[WHAT NEEDS TO BE DONE]:
Starting at the first line of the records below, reproduce every line up to and including the line with "First draft completed.", but leave out all pictures.

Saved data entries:
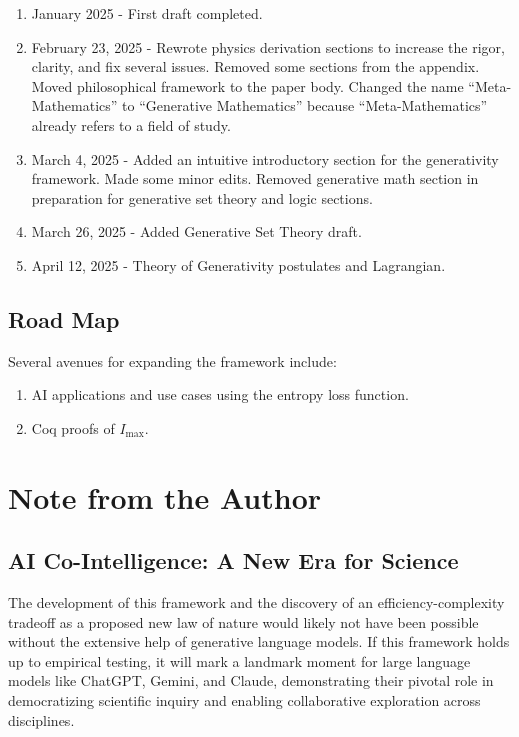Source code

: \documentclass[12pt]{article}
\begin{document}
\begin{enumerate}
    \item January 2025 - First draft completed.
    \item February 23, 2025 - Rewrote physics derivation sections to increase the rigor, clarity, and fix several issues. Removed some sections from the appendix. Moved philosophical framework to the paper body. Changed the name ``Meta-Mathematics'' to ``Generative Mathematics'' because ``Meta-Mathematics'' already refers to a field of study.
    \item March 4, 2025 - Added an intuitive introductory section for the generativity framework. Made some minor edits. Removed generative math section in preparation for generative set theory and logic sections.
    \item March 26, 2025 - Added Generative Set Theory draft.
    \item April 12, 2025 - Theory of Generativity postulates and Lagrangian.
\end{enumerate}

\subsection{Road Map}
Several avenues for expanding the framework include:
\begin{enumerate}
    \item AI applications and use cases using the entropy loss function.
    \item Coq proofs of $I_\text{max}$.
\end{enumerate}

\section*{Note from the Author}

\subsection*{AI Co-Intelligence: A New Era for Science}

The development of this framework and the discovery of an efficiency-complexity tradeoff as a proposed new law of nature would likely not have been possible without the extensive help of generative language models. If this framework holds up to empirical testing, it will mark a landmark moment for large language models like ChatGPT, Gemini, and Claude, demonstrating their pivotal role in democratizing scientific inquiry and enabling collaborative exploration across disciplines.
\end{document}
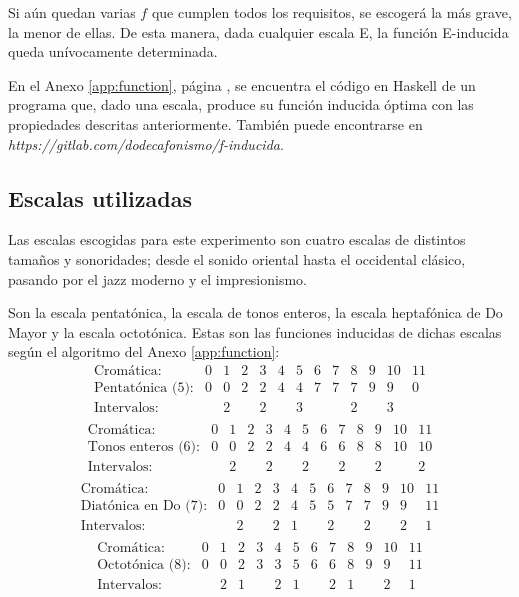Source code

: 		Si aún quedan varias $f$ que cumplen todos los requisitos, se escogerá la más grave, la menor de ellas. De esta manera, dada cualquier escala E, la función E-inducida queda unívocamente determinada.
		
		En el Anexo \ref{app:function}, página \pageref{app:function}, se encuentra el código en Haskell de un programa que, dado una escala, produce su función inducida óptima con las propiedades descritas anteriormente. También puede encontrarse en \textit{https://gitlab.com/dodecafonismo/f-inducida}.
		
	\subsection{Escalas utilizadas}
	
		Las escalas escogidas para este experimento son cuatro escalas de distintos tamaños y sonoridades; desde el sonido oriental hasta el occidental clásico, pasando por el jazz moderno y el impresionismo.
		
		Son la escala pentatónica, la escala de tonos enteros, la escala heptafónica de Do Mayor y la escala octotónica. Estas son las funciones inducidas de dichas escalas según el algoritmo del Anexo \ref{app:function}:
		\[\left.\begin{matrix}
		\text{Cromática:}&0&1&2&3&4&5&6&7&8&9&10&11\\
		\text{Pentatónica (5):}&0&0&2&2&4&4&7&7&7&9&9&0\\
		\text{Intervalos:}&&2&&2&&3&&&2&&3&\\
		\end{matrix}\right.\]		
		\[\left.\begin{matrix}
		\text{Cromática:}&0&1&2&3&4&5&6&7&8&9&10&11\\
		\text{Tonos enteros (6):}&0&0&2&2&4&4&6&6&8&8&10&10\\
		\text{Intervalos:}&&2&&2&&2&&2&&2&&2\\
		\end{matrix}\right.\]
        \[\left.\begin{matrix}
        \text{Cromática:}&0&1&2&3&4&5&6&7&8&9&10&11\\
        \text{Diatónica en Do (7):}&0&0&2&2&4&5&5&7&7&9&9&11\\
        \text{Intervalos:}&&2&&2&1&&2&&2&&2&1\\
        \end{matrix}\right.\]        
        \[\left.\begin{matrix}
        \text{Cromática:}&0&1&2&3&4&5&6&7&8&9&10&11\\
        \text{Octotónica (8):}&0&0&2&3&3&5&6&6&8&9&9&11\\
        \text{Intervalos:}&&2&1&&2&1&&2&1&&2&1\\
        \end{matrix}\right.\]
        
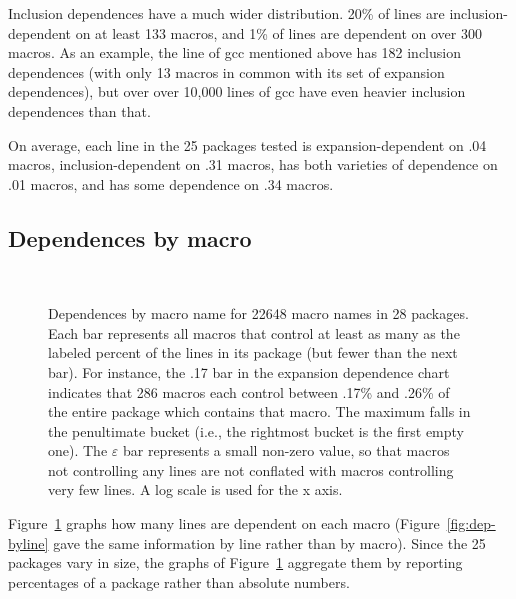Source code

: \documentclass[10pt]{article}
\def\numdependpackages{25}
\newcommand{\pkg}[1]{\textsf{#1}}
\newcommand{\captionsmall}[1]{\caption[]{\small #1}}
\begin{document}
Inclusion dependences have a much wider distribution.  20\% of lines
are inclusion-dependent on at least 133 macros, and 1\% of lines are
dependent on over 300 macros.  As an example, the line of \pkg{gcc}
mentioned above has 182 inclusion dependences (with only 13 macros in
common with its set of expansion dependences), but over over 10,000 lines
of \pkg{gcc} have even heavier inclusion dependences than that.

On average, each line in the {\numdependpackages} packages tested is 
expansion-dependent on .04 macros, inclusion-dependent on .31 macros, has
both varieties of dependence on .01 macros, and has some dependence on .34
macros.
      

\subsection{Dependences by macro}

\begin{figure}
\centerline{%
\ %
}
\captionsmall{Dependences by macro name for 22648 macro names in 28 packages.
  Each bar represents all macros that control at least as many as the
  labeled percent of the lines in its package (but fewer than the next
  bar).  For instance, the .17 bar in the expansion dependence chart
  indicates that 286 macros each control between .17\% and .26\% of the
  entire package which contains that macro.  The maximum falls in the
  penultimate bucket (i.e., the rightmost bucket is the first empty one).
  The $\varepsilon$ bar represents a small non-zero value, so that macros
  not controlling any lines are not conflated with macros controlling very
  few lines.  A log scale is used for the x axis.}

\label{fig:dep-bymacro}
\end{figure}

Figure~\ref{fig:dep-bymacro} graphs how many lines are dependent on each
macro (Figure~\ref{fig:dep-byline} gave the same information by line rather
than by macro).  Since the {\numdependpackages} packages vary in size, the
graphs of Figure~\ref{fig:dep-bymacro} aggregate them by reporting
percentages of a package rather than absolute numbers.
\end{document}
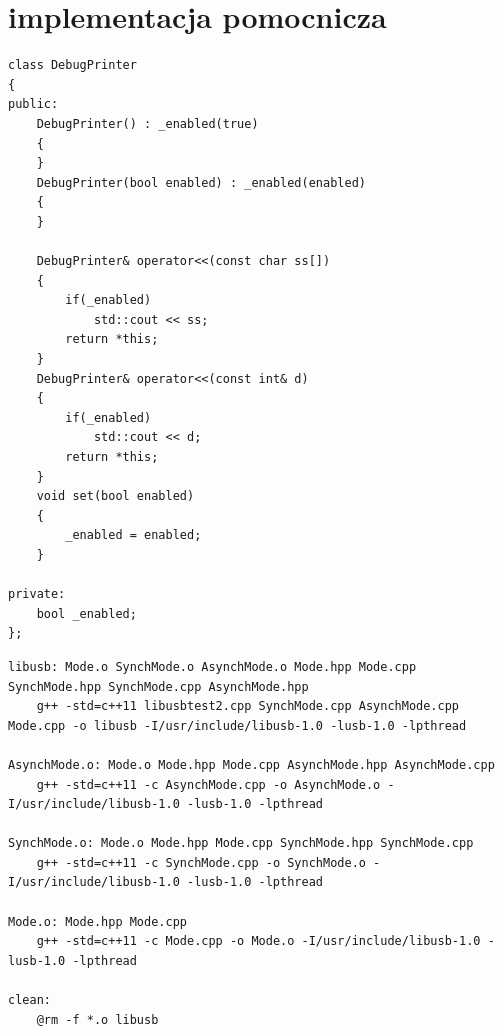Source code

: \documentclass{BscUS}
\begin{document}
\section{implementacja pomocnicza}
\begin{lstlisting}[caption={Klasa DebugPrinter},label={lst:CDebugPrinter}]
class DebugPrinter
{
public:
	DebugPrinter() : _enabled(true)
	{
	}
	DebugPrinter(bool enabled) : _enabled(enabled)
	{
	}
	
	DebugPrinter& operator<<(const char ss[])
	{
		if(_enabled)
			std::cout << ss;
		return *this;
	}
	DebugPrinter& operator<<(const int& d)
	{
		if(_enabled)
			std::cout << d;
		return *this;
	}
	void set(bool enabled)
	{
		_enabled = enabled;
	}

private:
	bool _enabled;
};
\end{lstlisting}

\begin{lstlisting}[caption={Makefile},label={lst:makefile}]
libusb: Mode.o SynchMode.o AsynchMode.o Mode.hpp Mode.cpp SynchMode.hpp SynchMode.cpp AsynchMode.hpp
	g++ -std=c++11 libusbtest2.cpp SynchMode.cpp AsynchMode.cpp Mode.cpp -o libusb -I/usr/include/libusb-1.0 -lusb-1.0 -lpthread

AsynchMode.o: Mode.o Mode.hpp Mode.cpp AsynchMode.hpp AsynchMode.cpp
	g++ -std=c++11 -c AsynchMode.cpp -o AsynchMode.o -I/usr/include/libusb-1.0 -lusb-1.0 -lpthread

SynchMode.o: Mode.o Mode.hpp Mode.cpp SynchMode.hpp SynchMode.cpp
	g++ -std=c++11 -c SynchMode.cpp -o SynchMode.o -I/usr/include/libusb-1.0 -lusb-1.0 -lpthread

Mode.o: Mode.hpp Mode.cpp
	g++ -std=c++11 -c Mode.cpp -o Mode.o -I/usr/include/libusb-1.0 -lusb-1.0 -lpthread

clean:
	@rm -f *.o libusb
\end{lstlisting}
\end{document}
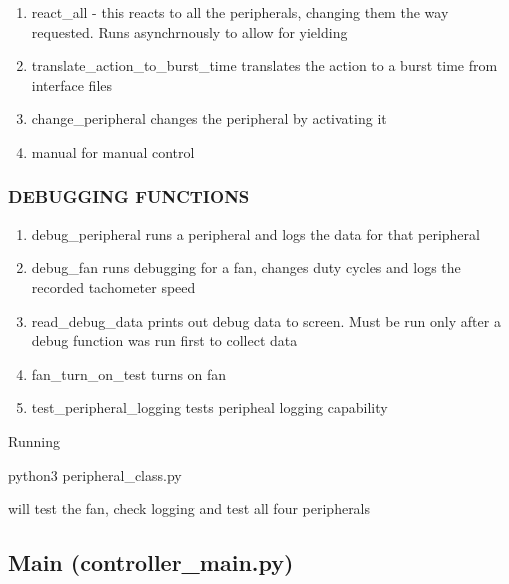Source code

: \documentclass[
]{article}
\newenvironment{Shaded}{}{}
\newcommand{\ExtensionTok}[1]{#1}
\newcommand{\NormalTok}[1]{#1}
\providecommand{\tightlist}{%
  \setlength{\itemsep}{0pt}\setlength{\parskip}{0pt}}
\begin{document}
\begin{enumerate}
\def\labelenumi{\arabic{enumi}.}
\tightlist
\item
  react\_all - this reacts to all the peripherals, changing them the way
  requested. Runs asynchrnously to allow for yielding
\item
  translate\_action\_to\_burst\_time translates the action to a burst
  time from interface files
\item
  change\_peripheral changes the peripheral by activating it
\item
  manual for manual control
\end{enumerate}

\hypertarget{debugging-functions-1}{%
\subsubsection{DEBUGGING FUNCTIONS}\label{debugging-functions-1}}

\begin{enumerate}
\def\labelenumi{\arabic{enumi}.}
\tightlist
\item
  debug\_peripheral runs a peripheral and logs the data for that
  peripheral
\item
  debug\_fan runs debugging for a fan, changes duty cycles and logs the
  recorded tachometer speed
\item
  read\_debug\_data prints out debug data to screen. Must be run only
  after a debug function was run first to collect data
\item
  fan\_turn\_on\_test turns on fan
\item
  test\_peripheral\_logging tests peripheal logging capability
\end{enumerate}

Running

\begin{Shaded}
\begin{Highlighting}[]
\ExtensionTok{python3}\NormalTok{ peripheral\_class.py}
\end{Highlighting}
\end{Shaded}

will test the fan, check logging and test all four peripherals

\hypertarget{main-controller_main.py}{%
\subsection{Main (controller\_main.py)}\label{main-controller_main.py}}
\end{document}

[RESPONSE TO THE EXERCISE]:
Source code

: \documentclass[12pt]{article}
\begin{document}
\begin{enumerate}
    \item January 2025 - First draft completed.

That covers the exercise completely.